Peter Chen, CEO of bot software company Covariant, sits in front of a chatbot interface similar to the one used to communicate with ChatGPT. “Show me the handbag in front of you,” he typed. In response, a video emerged showing a robotic arm dangling from a box containing various items – a pair of socks, a tube of potato chips, and an apple among them.
The chatbot can discuss the items it sees and can also manipulate them. When Wired suggested that Chen let it grab a piece of fruit, its arms would reach down, gently grab the apple, and move it to another nearby box.
This hands-on chatbot is a step toward giving bots the versatile and flexible functionality demonstrated by programs like ChatGPT. It is hoped that artificial intelligence will eventually solve the long-standing problem of programming robots and allow them to do more than limited household tasks.
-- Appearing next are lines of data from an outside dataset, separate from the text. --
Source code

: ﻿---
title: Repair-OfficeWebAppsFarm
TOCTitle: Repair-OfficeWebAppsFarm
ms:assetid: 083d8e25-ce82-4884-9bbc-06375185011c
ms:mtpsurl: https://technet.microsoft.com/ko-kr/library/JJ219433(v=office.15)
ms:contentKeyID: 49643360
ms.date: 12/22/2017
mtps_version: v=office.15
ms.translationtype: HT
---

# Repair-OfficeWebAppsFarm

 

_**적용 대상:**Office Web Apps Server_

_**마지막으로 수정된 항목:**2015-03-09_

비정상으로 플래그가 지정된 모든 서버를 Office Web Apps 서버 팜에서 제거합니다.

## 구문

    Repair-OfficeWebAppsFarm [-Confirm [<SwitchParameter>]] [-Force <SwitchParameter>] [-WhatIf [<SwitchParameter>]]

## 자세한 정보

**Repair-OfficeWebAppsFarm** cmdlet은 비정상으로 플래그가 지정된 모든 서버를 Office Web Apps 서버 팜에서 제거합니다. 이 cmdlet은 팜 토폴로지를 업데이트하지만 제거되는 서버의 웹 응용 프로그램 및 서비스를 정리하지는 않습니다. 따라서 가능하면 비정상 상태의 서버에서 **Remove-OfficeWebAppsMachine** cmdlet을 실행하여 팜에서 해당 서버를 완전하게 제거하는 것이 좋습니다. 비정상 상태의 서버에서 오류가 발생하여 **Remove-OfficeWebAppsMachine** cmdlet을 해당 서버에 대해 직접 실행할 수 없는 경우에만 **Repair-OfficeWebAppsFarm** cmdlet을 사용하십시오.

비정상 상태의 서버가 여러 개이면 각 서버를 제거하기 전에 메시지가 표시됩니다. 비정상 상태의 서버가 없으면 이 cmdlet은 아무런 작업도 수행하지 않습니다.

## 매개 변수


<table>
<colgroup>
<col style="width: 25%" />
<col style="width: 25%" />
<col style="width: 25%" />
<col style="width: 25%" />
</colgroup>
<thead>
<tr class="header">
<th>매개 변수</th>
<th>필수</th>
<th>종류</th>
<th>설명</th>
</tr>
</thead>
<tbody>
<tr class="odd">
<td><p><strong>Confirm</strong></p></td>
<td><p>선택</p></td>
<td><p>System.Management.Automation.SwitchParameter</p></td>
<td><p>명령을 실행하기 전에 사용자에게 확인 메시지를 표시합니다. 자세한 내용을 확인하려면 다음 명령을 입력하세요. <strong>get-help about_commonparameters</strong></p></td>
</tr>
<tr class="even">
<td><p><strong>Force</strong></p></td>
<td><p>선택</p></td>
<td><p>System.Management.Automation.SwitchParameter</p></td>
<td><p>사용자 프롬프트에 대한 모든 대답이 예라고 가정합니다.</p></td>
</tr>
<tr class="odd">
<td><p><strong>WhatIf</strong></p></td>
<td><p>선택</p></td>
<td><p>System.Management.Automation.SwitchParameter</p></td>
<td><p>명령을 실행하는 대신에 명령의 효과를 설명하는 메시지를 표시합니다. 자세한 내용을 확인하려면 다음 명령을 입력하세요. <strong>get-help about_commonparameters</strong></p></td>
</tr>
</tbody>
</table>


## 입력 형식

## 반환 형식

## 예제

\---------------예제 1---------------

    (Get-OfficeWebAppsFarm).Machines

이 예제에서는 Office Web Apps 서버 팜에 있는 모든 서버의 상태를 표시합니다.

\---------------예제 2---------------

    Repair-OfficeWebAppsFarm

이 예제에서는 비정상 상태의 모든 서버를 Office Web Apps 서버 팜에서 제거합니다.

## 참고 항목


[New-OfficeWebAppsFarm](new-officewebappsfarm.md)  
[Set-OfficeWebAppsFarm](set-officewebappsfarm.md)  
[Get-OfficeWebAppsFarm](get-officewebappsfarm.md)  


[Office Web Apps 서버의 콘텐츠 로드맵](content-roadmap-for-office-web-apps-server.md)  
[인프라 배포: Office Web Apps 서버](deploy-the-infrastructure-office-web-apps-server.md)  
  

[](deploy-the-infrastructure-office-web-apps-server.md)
“At this point, it’s not controversial to say that foundational models are the future of robotics,” Chen said, using the term for large-scale, general-purpose machine learning models developed for a specific domain. The handy chatbot he showed me was powered by a model developed by Covariant called RFM-1 (Robot Foundation Model). Like the bot behind ChatGPT, Google Gemini, and other chatbots, it’s trained on large amounts of text, but it’s also trained on video and hardware control and movement data from tens of millions of examples of robot movement from physical labor. world.
Including the additional data produces a model that is fluent not only in language but also in movement and is able to connect the two. Not only can the RFM-1 chat and control the robot’s arms, it can also generate videos showing the robot doing different chores. When prompted, the RFM-1 will show how the robot should grab objects from a cluttered bin. “It can accept all these different modes that are important for robotics, and it can output any of them,” Chen said. “It’s kind of exciting.”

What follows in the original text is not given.